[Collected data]

◆ ◆ ◆

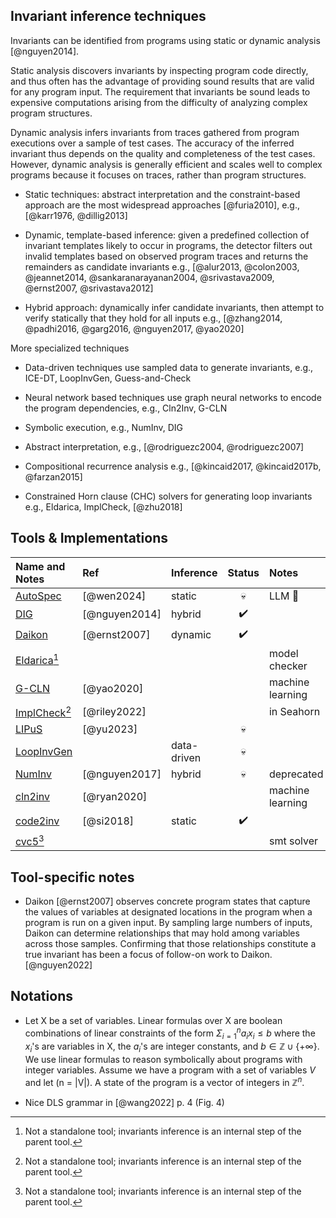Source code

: ## Invariant inference techniques

Invariants can be identified from programs using static or dynamic analysis [@nguyen2014].

Static analysis discovers invariants by inspecting program code directly, and
thus often has the advantage of providing sound results that are valid for any
program input. The requirement that invariants be sound leads to expensive
computations arising from the difficulty of analyzing complex program
structures.

Dynamic analysis infers invariants from traces gathered from program executions
over a sample of test cases. The accuracy of the inferred invariant thus depends
on the quality and completeness of the test cases. However, dynamic analysis is
generally efficient and scales well to complex programs because it focuses on
traces, rather than program structures.

- Static techniques: abstract interpretation and the constraint-based approach
  are the most widespread approaches [@furia2010], e.g., [@karr1976, @dillig2013]

- Dynamic, template-based inference: given a predefined collection of
  invariant templates likely to occur in programs, the detector filters out
  invalid templates based on observed program traces and returns the remainders
  as candidate invariants
  e.g., [@alur2013, @colon2003, @jeannet2014, @sankaranarayanan2004,
  @srivastava2009, @ernst2007, @srivastava2012]

- Hybrid approach: dynamically infer candidate invariants, then attempt to
  verify statically that they hold for all inputs
  e.g., [@zhang2014, @padhi2016, @garg2016, @nguyen2017, @yao2020]

More specialized techniques

- Data-driven techniques use sampled data to generate invariants, 
  e.g., ICE-DT, LoopInvGen, Guess-and-Check

- Neural network based techniques use graph neural networks to encode 
  the program dependencies, e.g., Cln2Inv, G-CLN

- Symbolic execution, 
  e.g., NumInv, DIG

- Abstract interpretation, 
  e.g., [@rodriguezc2004, @rodriguezc2007] 

- Compositional recurrence analysis 
  e.g., [@kincaid2017, @kincaid2017b, @farzan2015]

- Constrained Horn clause (CHC) solvers for generating loop invariants
  e.g., Eldarica, ImplCheck, [@zhu2018]
  

## Tools & Implementations

| Name and Notes           | Ref           | Inference   | Status | Notes            |
|:-------------------------|:--------------|:------------|:------:|:-----------------|
| [AutoSpec][AUTOSPEC]     | [@wen2024]    | static      |   💀   | LLM 🤮           |
| [DIG][DIG]               | [@nguyen2014] | hybrid      |   ✔️   |                  |
| [Daikon][DAIKON]         | [@ernst2007]  | dynamic     |   ✔️   |                  |
| [Eldarica][ELDERICA][^1] |               |             |        | model checker    |
| [G-CLN][G-CLN]           | [@yao2020]    |             |        | machine learning |
| [ImplCheck][IMPLC][^1]   | [@riley2022]  |             |        | in Seahorn       |
| [LIPuS][LIPUS]           | [@yu2023]     |             |   💀   |                  |
| [LoopInvGen][LOOPINV]    |               | data-driven |   💀   |                  |
| [NumInv][NUMINV]         | [@nguyen2017] | hybrid      |   💀   | deprecated       |
| [cln2inv][CLN2]          | [@ryan2020]   |             |        | machine learning |
| [code2inv][CODE2]        | [@si2018]     | static      |   ✔️   |                  |
| [cvc5][CVC5][^1]         |               |             |        | smt solver       |


## Tool-specific notes

* Daikon [@ernst2007] observes concrete program states that capture the values
  of variables at designated locations in the program when a program is run on a
  given input. By sampling large numbers of inputs, Daikon can determine
  relationships that may hold among variables across those samples. Confirming
  that those relationships constitute a true invariant has been a focus of
  follow-on work to Daikon. [@nguyen2022]


## Notations

- Let X be a set of variables. 
  Linear formulas over X are boolean combinations of linear constraints of the form 
  $\Sigma^n_{i=1} a_i x_i \leq b$ where the $x_i$'s are variables in X, the $a_i$'s are integer constants, and
  $b \in \mathbb{Z} \cup \{ + \infty \}$.
  We use linear formulas to reason symbolically about programs with integer variables. 
  Assume we have a program with a set of variables $V$ and let \(n = |V|\). 
  A state of the program is a vector of integers in $\mathbb{Z}^n$.

- Nice DLS grammar in [@wang2022] p. 4 (Fig. 4)



[NUMINV]: https://github.com/dynaroars/numinv
[G-CLN]: https://github.com/jyao15/G-CLN
[CLN2]: https://github.com/gryan11/cln2inv.git
[CODE2]: https://github.com/PL-ML/code2inv.git
[CVC5]: https://github.com/cvc5/cvc5
[ELDERICA]: https://github.com/uuverifiers/eldarica
[LIPUS]: https://github.com/Santiago-Yu/LIPuS
[IMPLC]: https://github.com/grigoryfedyukovich/aeval.git
[AUTOSPEC]: https://sites.google.com/view/autospecification
[DAIKON]: https://plse.cs.washington.edu/daikon
[DIG]: https://github.com/dynaroars/dig
[LOOPINV]: https://github.com/SaswatPadhi/LoopInvGen

[^1]: Not a standalone tool; invariants inference is an internal step of the parent tool.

◆ ◆ ◆

**Exercise objective:** Omit all pictures while transcribing the entries verbatim.

**Answer box:**
Source code

: ## Invariant inference techniques

Invariants can be identified from programs using static or dynamic analysis [@nguyen2014].

Static analysis discovers invariants by inspecting program code directly, and
thus often has the advantage of providing sound results that are valid for any
program input. The requirement that invariants be sound leads to expensive
computations arising from the difficulty of analyzing complex program
structures.

Dynamic analysis infers invariants from traces gathered from program executions
over a sample of test cases. The accuracy of the inferred invariant thus depends
on the quality and completeness of the test cases. However, dynamic analysis is
generally efficient and scales well to complex programs because it focuses on
traces, rather than program structures.

- Static techniques: abstract interpretation and the constraint-based approach
  are the most widespread approaches [@furia2010], e.g., [@karr1976, @dillig2013]

- Dynamic, template-based inference: given a predefined collection of
  invariant templates likely to occur in programs, the detector filters out
  invalid templates based on observed program traces and returns the remainders
  as candidate invariants
  e.g., [@alur2013, @colon2003, @jeannet2014, @sankaranarayanan2004,
  @srivastava2009, @ernst2007, @srivastava2012]

- Hybrid approach: dynamically infer candidate invariants, then attempt to
  verify statically that they hold for all inputs
  e.g., [@zhang2014, @padhi2016, @garg2016, @nguyen2017, @yao2020]

More specialized techniques

- Data-driven techniques use sampled data to generate invariants, 
  e.g., ICE-DT, LoopInvGen, Guess-and-Check

- Neural network based techniques use graph neural networks to encode 
  the program dependencies, e.g., Cln2Inv, G-CLN

- Symbolic execution, 
  e.g., NumInv, DIG

- Abstract interpretation, 
  e.g., [@rodriguezc2004, @rodriguezc2007] 

- Compositional recurrence analysis 
  e.g., [@kincaid2017, @kincaid2017b, @farzan2015]

- Constrained Horn clause (CHC) solvers for generating loop invariants
  e.g., Eldarica, ImplCheck, [@zhu2018]
  

## Tools & Implementations

| Name and Notes           | Ref           | Inference   | Status | Notes            |
|:-------------------------|:--------------|:------------|:------:|:-----------------|
| [AutoSpec][AUTOSPEC]     | [@wen2024]    | static      |   💀   | LLM 🤮           |
| [DIG][DIG]               | [@nguyen2014] | hybrid      |   ✔️   |                  |
| [Daikon][DAIKON]         | [@ernst2007]  | dynamic     |   ✔️   |                  |
| [Eldarica][ELDERICA][^1] |               |             |        | model checker    |
| [G-CLN][G-CLN]           | [@yao2020]    |             |        | machine learning |
| [ImplCheck][IMPLC][^1]   | [@riley2022]  |             |        | in Seahorn       |
| [LIPuS][LIPUS]           | [@yu2023]     |             |   💀   |                  |
| [LoopInvGen][LOOPINV]    |               | data-driven |   💀   |                  |
| [NumInv][NUMINV]         | [@nguyen2017] | hybrid      |   💀   | deprecated       |
| [cln2inv][CLN2]          | [@ryan2020]   |             |        | machine learning |
| [code2inv][CODE2]        | [@si2018]     | static      |   ✔️   |                  |
| [cvc5][CVC5][^1]         |               |             |        | smt solver       |


## Tool-specific notes

* Daikon [@ernst2007] observes concrete program states that capture the values
  of variables at designated locations in the program when a program is run on a
  given input. By sampling large numbers of inputs, Daikon can determine
  relationships that may hold among variables across those samples. Confirming
  that those relationships constitute a true invariant has been a focus of
  follow-on work to Daikon. [@nguyen2022]


## Notations

- Let X be a set of variables. 
  Linear formulas over X are boolean combinations of linear constraints of the form 
  $\Sigma^n_{i=1} a_i x_i \leq b$ where the $x_i$'s are variables in X, the $a_i$'s are integer constants, and
  $b \in \mathbb{Z} \cup \{ + \infty \}$.
  We use linear formulas to reason symbolically about programs with integer variables. 
  Assume we have a program with a set of variables $V$ and let \(n = |V|\). 
  A state of the program is a vector of integers in $\mathbb{Z}^n$.

- Nice DLS grammar in [@wang2022] p. 4 (Fig. 4)



[NUMINV]: https://github.com/dynaroars/numinv
[G-CLN]: https://github.com/jyao15/G-CLN
[CLN2]: https://github.com/gryan11/cln2inv.git
[CODE2]: https://github.com/PL-ML/code2inv.git
[CVC5]: https://github.com/cvc5/cvc5
[ELDERICA]: https://github.com/uuverifiers/eldarica
[LIPUS]: https://github.com/Santiago-Yu/LIPuS
[IMPLC]: https://github.com/grigoryfedyukovich/aeval.git
[AUTOSPEC]: https://sites.google.com/view/autospecification
[DAIKON]: https://plse.cs.washington.edu/daikon
[DIG]: https://github.com/dynaroars/dig
[LOOPINV]: https://github.com/SaswatPadhi/LoopInvGen

[^1]: Not a standalone tool; invariants inference is an internal step of the parent tool.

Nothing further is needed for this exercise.